Ankit Pensia
PhD candidate
Department of Computer Sciences
University of Wisconsin-Madison

Hi! I am a final-year PhD student in the Computer Sciences department at UW-Madison.

I am advised by Prof. Po-Ling Loh and Prof. Varun Jog. I also work closely with Prof. Ilias Diakonikolas. During Summer 2022, I was a research intern at Google Research NYC with Dr. Pranjal Awasthi and Dr. Satyen Kale. Before coming to the lovely town of Madison, I spent five memorable years at IIT Kanpur.

Please feel free to contact me at


My research interests include:

Please see below for more details.

Selected Publications

A comprehensive list of my published works can be found here. Relevant information can also be found on my profiles at Google Scholar, dblp, and Semantic Scholar.

Robust and Heavy-Tailed Statistics

Outliers and heavy-tailed distributions can pose significant challenges to standard inference procedures. These challenges are addressed in the field of robust statistics, which focuses on developing algorithms that are resistant to the effects of these extreme and atypical data points. I am interested in exploring the statistical and computational landscapes of such algorithms.

  • Outlier Robust Mean Estimation with Subgaussian Rates via Stability [link] [abstract]
    We study the problem of outlier robust high-dimensional mean estimation under a finite covariance assumption, and more broadly under finite low-degree moment assumptions. We consider a standard stability condition from the recent robust statistics literature and prove that, except with exponentially small failure probability, there exists a large fraction of the inliers satisfying this condition. As a corollary, it follows that a number of recently developed algorithms for robust mean estimation, including iterative filtering and non-convex gradient descent, give optimal error estimators with (near-)subgaussian rates. Previous analyses of these algorithms gave significantly suboptimal rates. As a corollary of our approach, we obtain the first computationally efficient algorithm with subgaussian rate for outlier-robust mean estimation in the strong contamination model under a finite covariance assumption.
    with I. Diakonikolas and D. M. Kane. NeurIPS, 2020
    We show that recent outlier-robust algorithms also achieve subgaussian confidence intervals for heavy-tailed distributions, and vice-versa. In particular, we identify the "stability" condition as the bridge between these two contamination models. In a recent paper at NeurIPS 2022, we extended these results to when the mean is further constrained to be sparse, i.e., robust sparse mean estimation.
  • Robust regression with covariate filtering: Heavy tails and adversarial contamination [link] [abstract]
    We study the problem of linear regression where both covariates and responses are potentially (i) heavy-tailed and (ii) adversarially contaminated. Several computationally efficient estimators have been proposed for the simpler setting where the covariates are sub-Gaussian and uncontaminated; however, these estimators may fail when the covariates are either heavy-tailed or contain outliers. In this work, we show how to modify the Huber regression, least trimmed squares, and least absolute deviation estimators to obtain estimators which are simultaneously computationally and statistically efficient in the stronger contamination model. Our approach is quite simple, and consists of applying a filtering algorithm to the covariates, and then applying the classical robust regression estimators to the remaining data. We show that the Huber regression estimator achieves near-optimal error rates in this setting, whereas the least trimmed squares and least absolute deviation estimators can be made to achieve near-optimal error after applying a postprocessing step.
    with V. Jog and P. Loh. Manuscript, 2020
    We propose a simple (computationally-efficient) filtering step to remove potentially harmful covariates for robust regression. Combined with Huber Regression or Least Trimmed Squares, we obtain simple, fast, and provable algorithms for robust regression.

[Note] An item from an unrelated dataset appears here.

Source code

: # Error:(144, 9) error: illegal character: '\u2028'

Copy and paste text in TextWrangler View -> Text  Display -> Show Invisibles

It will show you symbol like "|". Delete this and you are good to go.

Inference under Communication, Memory, and Privacy Constraints

The proliferation of big data has led to the development of distributed inference paradigms such as federated learning and the use of edge devices. These distributed setups impose constraints on communication bandwidth, memory usage, and privacy. My research focuses on understanding the impact of these constraints on sample complexity and developing computationally-efficient algorithms.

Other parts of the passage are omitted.